- [Work to complete]:
What is needed is an exact retyping of the records below, from the first line through the line that contains "## Fontes de Dados".

[Collected data]
::::::::
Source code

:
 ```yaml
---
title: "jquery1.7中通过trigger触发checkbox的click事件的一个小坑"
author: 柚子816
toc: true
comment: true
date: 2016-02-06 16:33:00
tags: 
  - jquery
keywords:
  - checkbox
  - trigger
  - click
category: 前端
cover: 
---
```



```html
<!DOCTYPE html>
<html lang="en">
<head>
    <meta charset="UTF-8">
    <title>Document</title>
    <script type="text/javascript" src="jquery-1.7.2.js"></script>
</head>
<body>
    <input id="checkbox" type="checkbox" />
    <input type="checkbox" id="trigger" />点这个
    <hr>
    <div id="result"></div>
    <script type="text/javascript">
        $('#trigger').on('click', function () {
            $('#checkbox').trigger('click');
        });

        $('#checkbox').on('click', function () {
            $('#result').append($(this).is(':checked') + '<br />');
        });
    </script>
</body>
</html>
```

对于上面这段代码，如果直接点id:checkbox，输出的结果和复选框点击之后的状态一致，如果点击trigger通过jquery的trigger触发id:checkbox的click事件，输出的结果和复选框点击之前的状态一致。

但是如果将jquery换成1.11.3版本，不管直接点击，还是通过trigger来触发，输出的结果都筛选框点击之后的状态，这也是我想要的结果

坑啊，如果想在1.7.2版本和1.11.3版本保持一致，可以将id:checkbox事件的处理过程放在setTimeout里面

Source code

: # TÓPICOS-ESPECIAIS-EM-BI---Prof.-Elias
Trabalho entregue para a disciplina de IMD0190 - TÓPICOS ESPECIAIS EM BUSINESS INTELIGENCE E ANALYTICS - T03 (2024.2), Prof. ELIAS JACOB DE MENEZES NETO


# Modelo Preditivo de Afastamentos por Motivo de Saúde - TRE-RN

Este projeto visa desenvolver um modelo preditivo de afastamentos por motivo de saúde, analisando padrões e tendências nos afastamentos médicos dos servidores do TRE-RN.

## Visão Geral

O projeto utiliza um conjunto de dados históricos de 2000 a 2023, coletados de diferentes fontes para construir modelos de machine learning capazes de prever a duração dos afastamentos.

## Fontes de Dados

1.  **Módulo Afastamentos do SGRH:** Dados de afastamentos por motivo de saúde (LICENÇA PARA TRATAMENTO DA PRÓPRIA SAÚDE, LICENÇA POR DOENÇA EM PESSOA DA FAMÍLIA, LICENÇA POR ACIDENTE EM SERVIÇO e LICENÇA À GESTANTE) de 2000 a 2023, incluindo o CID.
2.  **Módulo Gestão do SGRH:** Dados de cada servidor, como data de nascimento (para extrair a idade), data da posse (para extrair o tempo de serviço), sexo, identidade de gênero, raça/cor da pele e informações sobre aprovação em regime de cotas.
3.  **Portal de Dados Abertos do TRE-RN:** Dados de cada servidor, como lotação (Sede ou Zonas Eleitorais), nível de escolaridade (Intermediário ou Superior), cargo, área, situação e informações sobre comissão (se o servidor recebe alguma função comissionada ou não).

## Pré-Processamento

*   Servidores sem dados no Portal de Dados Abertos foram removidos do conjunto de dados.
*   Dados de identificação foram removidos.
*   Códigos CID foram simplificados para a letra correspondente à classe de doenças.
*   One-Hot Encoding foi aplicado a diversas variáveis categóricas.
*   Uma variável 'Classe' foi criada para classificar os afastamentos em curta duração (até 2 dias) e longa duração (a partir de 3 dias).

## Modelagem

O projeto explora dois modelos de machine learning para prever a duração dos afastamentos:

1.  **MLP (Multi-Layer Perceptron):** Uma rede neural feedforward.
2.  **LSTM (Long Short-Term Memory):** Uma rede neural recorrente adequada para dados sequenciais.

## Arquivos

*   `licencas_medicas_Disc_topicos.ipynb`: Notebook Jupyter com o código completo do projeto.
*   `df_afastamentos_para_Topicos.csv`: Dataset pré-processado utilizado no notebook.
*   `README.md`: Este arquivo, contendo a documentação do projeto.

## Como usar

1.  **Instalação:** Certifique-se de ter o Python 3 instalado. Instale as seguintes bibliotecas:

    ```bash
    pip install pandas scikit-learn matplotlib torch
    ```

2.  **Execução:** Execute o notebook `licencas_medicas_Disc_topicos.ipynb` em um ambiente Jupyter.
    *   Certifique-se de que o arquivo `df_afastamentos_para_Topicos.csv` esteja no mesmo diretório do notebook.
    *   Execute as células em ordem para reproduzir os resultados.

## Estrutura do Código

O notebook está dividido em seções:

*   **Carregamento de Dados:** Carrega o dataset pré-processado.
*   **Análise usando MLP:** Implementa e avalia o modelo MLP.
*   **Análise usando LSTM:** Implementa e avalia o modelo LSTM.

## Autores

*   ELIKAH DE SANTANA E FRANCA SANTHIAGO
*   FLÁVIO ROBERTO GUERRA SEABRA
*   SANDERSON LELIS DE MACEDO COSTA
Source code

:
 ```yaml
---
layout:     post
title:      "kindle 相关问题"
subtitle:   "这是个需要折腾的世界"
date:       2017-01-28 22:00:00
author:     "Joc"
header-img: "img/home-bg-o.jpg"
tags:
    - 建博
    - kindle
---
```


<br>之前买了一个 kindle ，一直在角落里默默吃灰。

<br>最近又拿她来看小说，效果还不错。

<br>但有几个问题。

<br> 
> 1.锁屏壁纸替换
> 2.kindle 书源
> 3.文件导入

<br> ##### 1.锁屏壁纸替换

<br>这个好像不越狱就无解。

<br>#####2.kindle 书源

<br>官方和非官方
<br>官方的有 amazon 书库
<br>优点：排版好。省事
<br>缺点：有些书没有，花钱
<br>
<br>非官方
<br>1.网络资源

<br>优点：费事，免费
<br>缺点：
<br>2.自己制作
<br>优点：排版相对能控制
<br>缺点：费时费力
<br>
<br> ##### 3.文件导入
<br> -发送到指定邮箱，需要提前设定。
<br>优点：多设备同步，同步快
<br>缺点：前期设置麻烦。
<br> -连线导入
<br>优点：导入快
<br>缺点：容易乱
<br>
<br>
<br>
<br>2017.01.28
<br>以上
::::::::
- [Answer for this exercise]:
Source code

:
 ```yaml
---
title: "jquery1.7中通过trigger触发checkbox的click事件的一个小坑"
author: 柚子816
toc: true
comment: true
date: 2016-02-06 16:33:00
tags: 
  - jquery
keywords:
  - checkbox
  - trigger
  - click
category: 前端
cover: 
---
```



```html
<!DOCTYPE html>
<html lang="en">
<head>
    <meta charset="UTF-8">
    <title>Document</title>
    <script type="text/javascript" src="jquery-1.7.2.js"></script>
</head>
<body>
    <input id="checkbox" type="checkbox" />
    <input type="checkbox" id="trigger" />点这个
    <hr>
    <div id="result"></div>
    <script type="text/javascript">
        $('#trigger').on('click', function () {
            $('#checkbox').trigger('click');
        });

        $('#checkbox').on('click', function () {
            $('#result').append($(this).is(':checked') + '<br />');
        });
    </script>
</body>
</html>
```

对于上面这段代码，如果直接点id:checkbox，输出的结果和复选框点击之后的状态一致，如果点击trigger通过jquery的trigger触发id:checkbox的click事件，输出的结果和复选框点击之前的状态一致。

但是如果将jquery换成1.11.3版本，不管直接点击，还是通过trigger来触发，输出的结果都筛选框点击之后的状态，这也是我想要的结果

坑啊，如果想在1.7.2版本和1.11.3版本保持一致，可以将id:checkbox事件的处理过程放在setTimeout里面

Source code

: # TÓPICOS-ESPECIAIS-EM-BI---Prof.-Elias
Trabalho entregue para a disciplina de IMD0190 - TÓPICOS ESPECIAIS EM BUSINESS INTELIGENCE E ANALYTICS - T03 (2024.2), Prof. ELIAS JACOB DE MENEZES NETO


# Modelo Preditivo de Afastamentos por Motivo de Saúde - TRE-RN

Este projeto visa desenvolver um modelo preditivo de afastamentos por motivo de saúde, analisando padrões e tendências nos afastamentos médicos dos servidores do TRE-RN.

## Visão Geral

O projeto utiliza um conjunto de dados históricos de 2000 a 2023, coletados de diferentes fontes para construir modelos de machine learning capazes de prever a duração dos afastamentos.

## Fontes de Dados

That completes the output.